Both Nina St. Claire and Maude Tracy worshiped her, while Mrs. Atherton paid her a great deal of attention; and so did the Mungers and Crosbys—enough sight more than they did to Ann Eliza with all her money.

"Mo-money isn't ev-everything," Billy stammered, "and Je-Jerrie would make a ve-very different pl-place of Le Bateau."

"Mebby she would—mebby she would; but I'd never thought of her for you," Peterkin said. "I'd picked out some big-bug, who perhaps wouldn't wipe her shoes on you. Jerrie is handsome as blazes and no mistake, with a kinder up and comin' way about her which takes with folks. Yes, it keeps growin' on me, and I presume Arthur Tracy would give her away, which would be a feather in your cap; but lord! you'll have to git a pair of the highest heels you ever seen to come within ten foot on her."

"Sh-she's only two inches t-taller than I am," Billy said, and his father continued:

"Wall, if your heart's set on her, go it, and quick, too. I'm goin' to have a smasher of a party in the fall, and Jerrie'll be just the one to draw. I can see her now, standin' there with the diamonds we'll give her sparklin' on her neck, and she lookin' like a queen, and the sinecure of all eyes. But for thunder's sake don't marry the old woman and all. Leave her to Harold, the sneak! I never did like him, and I'll be mad enough to kill him if he goes agin me in the suit, and I b'lieve he will."

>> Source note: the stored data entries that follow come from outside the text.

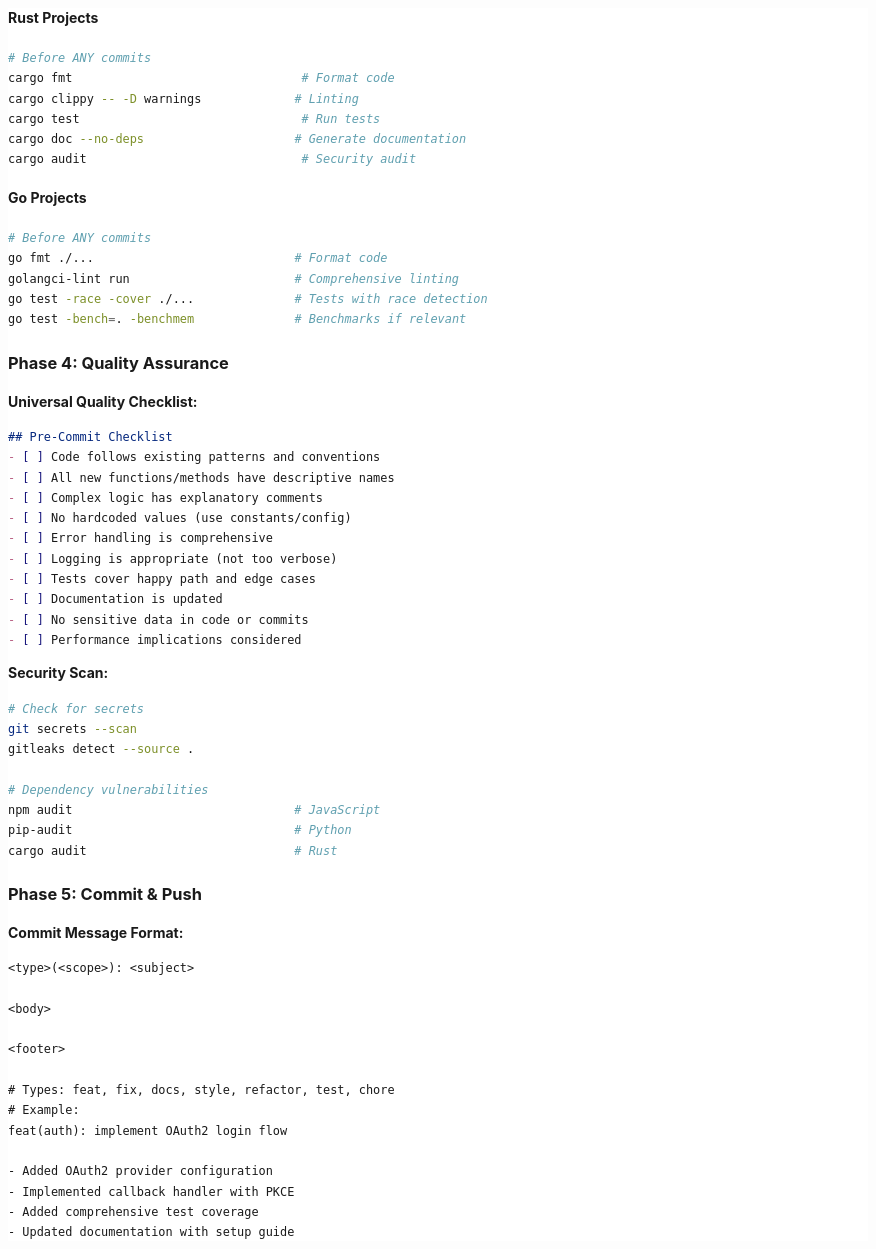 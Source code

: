 #### Rust Projects
```bash
# Before ANY commits
cargo fmt                                # Format code
cargo clippy -- -D warnings             # Linting
cargo test                               # Run tests
cargo doc --no-deps                     # Generate documentation
cargo audit                              # Security audit
```

#### Go Projects
```bash
# Before ANY commits
go fmt ./...                            # Format code
golangci-lint run                       # Comprehensive linting
go test -race -cover ./...              # Tests with race detection
go test -bench=. -benchmem              # Benchmarks if relevant
```

### Phase 4: Quality Assurance

**Universal Quality Checklist:**
```markdown
## Pre-Commit Checklist
- [ ] Code follows existing patterns and conventions
- [ ] All new functions/methods have descriptive names
- [ ] Complex logic has explanatory comments
- [ ] No hardcoded values (use constants/config)
- [ ] Error handling is comprehensive
- [ ] Logging is appropriate (not too verbose)
- [ ] Tests cover happy path and edge cases
- [ ] Documentation is updated
- [ ] No sensitive data in code or commits
- [ ] Performance implications considered
```

**Security Scan:**
```bash
# Check for secrets
git secrets --scan
gitleaks detect --source .

# Dependency vulnerabilities
npm audit                               # JavaScript
pip-audit                               # Python
cargo audit                             # Rust
```

### Phase 5: Commit & Push

**Commit Message Format:**
```
<type>(<scope>): <subject>

<body>

<footer>

# Types: feat, fix, docs, style, refactor, test, chore
# Example:
feat(auth): implement OAuth2 login flow

- Added OAuth2 provider configuration
- Implemented callback handler with PKCE
- Added comprehensive test coverage
- Updated documentation with setup guide
```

At this point Peterkin wandered off to the suit entirely and forgot Jerrie, who was to boost the house of Peterkin and make it "fust-cut." But not so Billy, and all the way from Shannondale to Springfield he was thinking of Jerrie, and wondering if it were possible that she could ever look upon him with favor. Like Tom and Dick, he could scarcely remember the time when he did not think Jerrie the loveliest girl in the world, and ever since he had grown to manhood he had meditated making her his wife, but had feared what his father might say, as he knew how much importance he attached to money. Now, however, his father signified his assent, and, resolving to lose no time, Billy, on his return next day to Le Bateau, seized the opportunity to take Jerrie home, as the occasion for declaring his love, which he did in a manly, straightforward manner, never hinting at any advantage it would be to her to be the wife of a millionaire, or offering any inducement in any way except to say that he loved her and would devote his life to making her happy. Tom Tracy Jerrie had scorned, Dick St. Claire she had pitied, but this little man she felt like ridiculing after her first emotion of fear had left her.

"Oh, Billy," she said, laughing merrily. "You can't be in earnest. Why, I'm head and shoulders taller than you are. I do believe I could pick you up and throw you into the river. Only think how we should look together; people would think you my little boy, and that I should not like. No, I can never be your wife."